I only do this because I like teaching, so this is not my main source of income. I am not in the verge of homelessness because I do programming for a living. But the problem is still the same: Universities are charging astronomical tuitions and then paying a laughable part of them to teachers.

It does not make any sense, and IMO that explains in part why University education is losing its value: you get overworked and unmotivated teachers as a student, so you may better learn your stuff online.


> I only do this because I like teaching, so this is not my main source of income.

IMO, this is what adjuncting excels at: supplementing your full time instructors with professionals spending most of their time in the workforce. This more or less happens in CS, but service departments like Math or English end up replacing the majority of their instructors with adjuncts working at 2-3 colleges.

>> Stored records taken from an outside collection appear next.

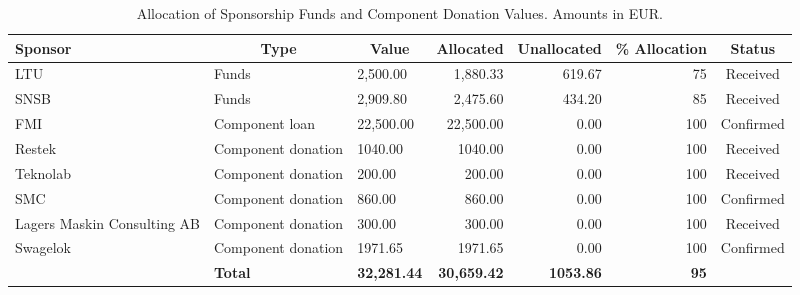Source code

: \begin{table}[H]
\centering
\begin{tabular}{l|m{}|l|r|r|r|c}
\hline
\multicolumn{1}{|l|}{\textbf{Sponsor}} & \multicolumn{1}{|c|}{\textbf{Type}} & \multicolumn{1}{c|}{\textbf{Value}} & \multicolumn{1}{c|}{\textbf{Allocated}} & \multicolumn{1}{c|}{\textbf{Unallocated}} & \multicolumn{1}{c|}{\textbf{\% Allocation}} & \multicolumn{1}{c|}{\textbf{Status}} \\ \hline
\multicolumn{1}{|l|}{LTU} & Funds & 2,500.00 & 1,880.33 & 619.67 & 75 & \multicolumn{1}{c|}{Received} \\ \hline
\multicolumn{1}{|l|}{SNSB} & Funds & 2,909.80 & 2,475.60 & 434.20 & 85 & \multicolumn{1}{c|}{Received} \\ \hline
\multicolumn{1}{|l|}{FMI} & Component loan & 22,500.00 & 22,500.00 & 0.00 & 100 & \multicolumn{1}{c|}{Confirmed} \\ \hline
\multicolumn{1}{|l|}{Restek} & Component donation & 1040.00 & 1040.00 & 0.00 & 100 & \multicolumn{1}{c|}{Received} \\ \hline
\multicolumn{1}{|l|}{Teknolab} & Component donation & 200.00 & 200.00 & 0.00 & 100 & \multicolumn{1}{c|}{Received} \\ \hline
\multicolumn{1}{|l|}{SMC} & Component donation & 860.00 & 860.00 & 0.00 & 100 & \multicolumn{1}{c|}{Confirmed} \\ \hline
\multicolumn{1}{|l|}{Lagers Maskin Consulting AB} & Component donation & 300.00 & 300.00 & 0.00 & 100 & \multicolumn{1}{c|}{Received} \\ \hline
\multicolumn{1}{|l|}{Swagelok} & Component donation & 1971.65 & 1971.65 & 0.00 & 100 & \multicolumn{1}{c|}{Confirmed} \\ \hline
 & \multicolumn{1}{l|}{\textbf{Total}} & \textbf{32,281.44} & \textbf{30,659.42} & \textbf{1053.86} & \textbf{95} & \multicolumn{1}{l}{} \\ \cline{2-6}
\end{tabular}
\caption{Allocation of Sponsorship Funds and Component Donation Values. Amounts in EUR.}
\label{table:sponsroship-allocation}
\end{table}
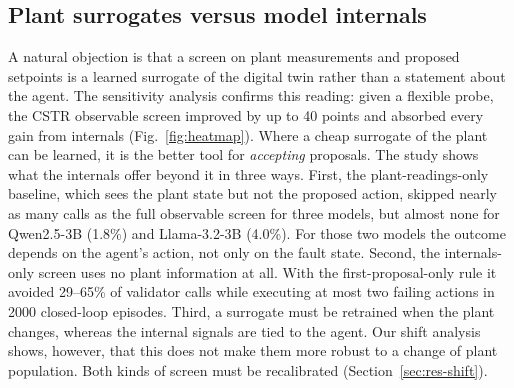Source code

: \subsection{Plant surrogates versus model internals}
A natural objection is that a screen on plant measurements and proposed setpoints is a learned surrogate of the
digital twin rather than a statement about the agent. The sensitivity analysis confirms this reading: given a
flexible probe, the CSTR observable screen improved by up to 40 points and absorbed every gain from internals
(Fig.~\ref{fig:heatmap}). Where a cheap surrogate of the plant can be learned, it is the better tool for
\emph{accepting} proposals. The study shows what the internals offer beyond it in three ways. First, the
plant-readings-only baseline, which sees the plant state but not the proposed action, skipped nearly as many
calls as the full observable screen for three models, but almost none for Qwen2.5-3B (1.8\%) and Llama-3.2-3B
(4.0\%). For those two models the outcome depends on the agent's action, not only on the fault state. Second, the
internals-only screen uses no plant information at all. With the first-proposal-only rule it avoided 29--65\% of
validator calls while executing at most two failing actions in 2000 closed-loop episodes. Third, a surrogate
must be retrained when the plant changes, whereas the internal signals are tied to the agent. Our shift analysis
shows, however, that this does not make them more robust to a change of plant population. Both kinds of screen
must be recalibrated (Section~\ref{sec:res-shift}).

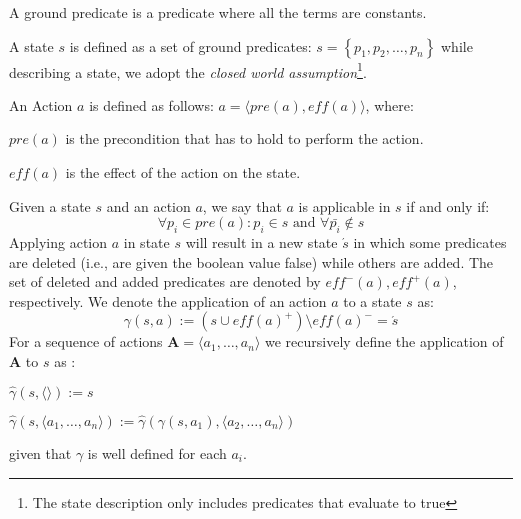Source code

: \begin{Tdef}
    A ground predicate is a predicate where all the terms are constants.
\end{Tdef}
    
\begin{Tdef}[State]
    A state $s$ is defined as a set of ground predicates: $s = \left\{ p_1, p_2, \dots, p_n\right\}$
    while describing a state, we adopt the \textit{closed world assumption}\footnote{The state description only includes predicates that evaluate to true}.
\end{Tdef}
    
\begin{Tdef}[Action]
    An Action $a$ is defined as follows: $a = \langle pre(a), eff(a) \rangle$, where:
    \vspace{-0.5em}
    \begin{compactitem}
    \item 
    $pre(a)$ is the precondition that has to hold to perform the action.
    \item 
    $eff(a)$ is the effect of the action on the state.
    \end{compactitem}
\end{Tdef}

\begin{Tdef}
    Given a state $s$ and an action $a$, we say that $a$ is applicable in $s$ 
    if and only if:
    \vspace{-0.5em}
    $$\forall p_i \in pre(a): p_i\in s \text{ and } \forall \bar{p_i} \notin s$$
    Applying action $a$ in state $s$ will result in a new state $\acute{s}$
    in which some predicates are deleted 
    (i.e., are given the boolean value false) while others are added.
    The set of deleted and added predicates are denoted by $eff^-(a), eff^+(a)$, respectively.
    We denote the application of an action $a$ to a state $s$ as:
    \vspace{-0.5em}
    $$\gamma(s,a) := (s \cup eff(a)^+) \setminus eff(a)^- = \acute{s}$$
    For a sequence of actions $\mathbf{A} = \langle a_1,\dots,a_n \rangle$ we recursively define 
    the application of $\mathbf{A}$ to $s$ as :
    \vspace{-0.5em}
    \begin{compactitem}
    \item 
    $\hat{\gamma}(s,\langle \rangle) := s$
    \item 
    $\hat{\gamma}(s,\langle a_1,\dots,a_n\rangle) := \hat{\gamma}(\gamma(s,a_1),\langle a_2,\dots,a_n\rangle)$
    \end{compactitem}
    given that $\gamma$ is well defined for each $a_i$.
\end{Tdef}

Sadly, this trend does make sense and is easy to diagnose. Instructor salaries have stagnated despite increased student tuition because states have, for the past few decades consistently cut higher education funding. I was laid off from a self-funded university unit amid a very real concern that the state's failure to raise taxes to pay for pensions would ultimately impact the university's funding, and while this was not the immediate cause for the unit's layoffs, it was absolutely a factor in whether to cover the unit's budget shortfall.


That's way too much for an adjunct. The article refers to 6 courses per semester, so she's probably pulling 12 per year at around $3k per course (assuming she's not teaching in summer).

Just so you have an idea, 4 courses per semester amount to what would be a full time job (if done right). In my experience most adjuncts / instructors have to teach up to 6 courses per semester, which results in them either being overworked, or doing a shitty job at teaching.

Not that this invalidates your conclusion, I find the difference between what the school charges versus what goes into the teachers' salary mind boggling.